Condisoil is produced via a combination of water leach purification (WLP, a waste product from rare earth processing) and magnesium rich synthetic gypsum (MRSG).
With the help of experts from universities, ministries and agencies, including the Malaysian Agricultural Research and Development Institute (Mardi) and Sirim, Condisoil has been tested and found to be safe to use in the soil, water, plant tissue and rice grain.
The New Straits Times sighted documents from tests, where Condisoil was used to grow kenaf and corn in “BRIS” areas, short for “beach ridges interspersed with swales”.

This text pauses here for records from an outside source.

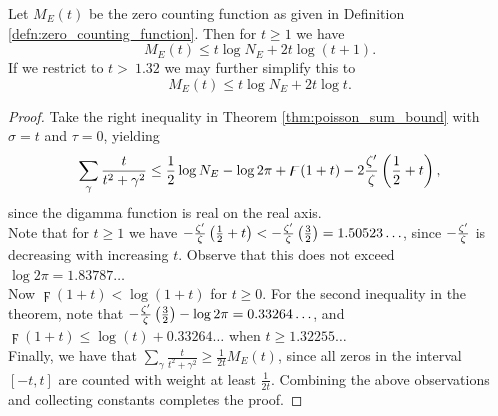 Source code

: \begin{corollary}[GRH]\label{cor:zero_density}
Let $M_E(t)$ be the zero counting function as given in Definition \ref{defn:zero_counting_function}. Then for $t \ge 1$ we have
\begin{equation}
M_E(t) \le t\log N_E +2t\log(t+1).
\end{equation}
If we restrict to $t>~1.32$ we may further simplify this to
\begin{equation}
M_E(t) \le t\log N_E +2t\log t.
\end{equation}
\end{corollary}
\begin{proof}
Take the right inequality in Theorem \ref{thm:poisson_sum_bound} with $\sigma = t$ and $\tau=0$, yielding
\begin{equation*}
\sum_{\gamma} \frac{t}{t^2+\gamma^2} \le \frac{1}{2}\log N_E - \log 2\pi + \digamma(1+t) - 2\frac{\zeta^{\prime}}{\zeta}\left(\frac{1}{2}+t\right),
\end{equation*}
since the digamma function is real on the real axis. \\

Note that for $t \ge 1$ we have $-\frac{\zeta^{\prime}}{\zeta}\left(\frac{1}{2}+t\right) < -\frac{\zeta^{\prime}}{\zeta}\left(\frac{3}{2}\right) = 1.50523\ldots$, since $-\frac{\zeta^{\prime}}{\zeta}$ is decreasing with increasing $t$. Observe that this does not exceed $\log 2\pi = 1.83787\ldots$  \\

Now $\digamma(1+t) < \log(1+t)$ for $t\ge0$. For the second inequality in the theorem, note that $-\frac{\zeta^{\prime}}{\zeta}\left(\frac{3}{2}\right) - \log 2\pi = 0.33264\ldots$, and $\digamma(1+t) \le \log(t) + 0.33264\ldots$ when $t\ge 1.32255\ldots$ \\

Finally, we have that $\sum_{\gamma} \frac{t}{t^2+\gamma^2} \ge \frac{1}{2t}M_E(t)$, since all zeros in the interval $[-t,t]$ are counted with weight at least $\frac{1}{2t}$. Combining the above observations and collecting constants completes the proof.
\end{proof}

Condisoil’s success would have a significant impact on Lynas’s licensing conditions, because if the WLP residue has commercial use, there is no longer reason to export the waste out of the country, observers said.
Under Lynas’s licensing agreement, the company must find a commercial use for the waste, which must be stored in a permanent disposal facility.
If it fails to execute these two conditions, the low-level radioactive WLP residue must be taken out of the country.
On Saturday, Kuantan member of parliament Fuziah Salleh said Lynas should suspend the production of WLP residue at its rare earth refinery if it failed to dispose the stockpile by Sept 2.
According to a Bernama report, she said new waste would complicate the efforts to remove existing WLP waste from the plant in Gebeng.
“I think that they cannot continue to produce waste.
“They don’t have to close down. Just don’t produce new residue until the existing one is removed,” she said after launching the “My Best Buy” programme at Serambi Teruntum in Kuantan.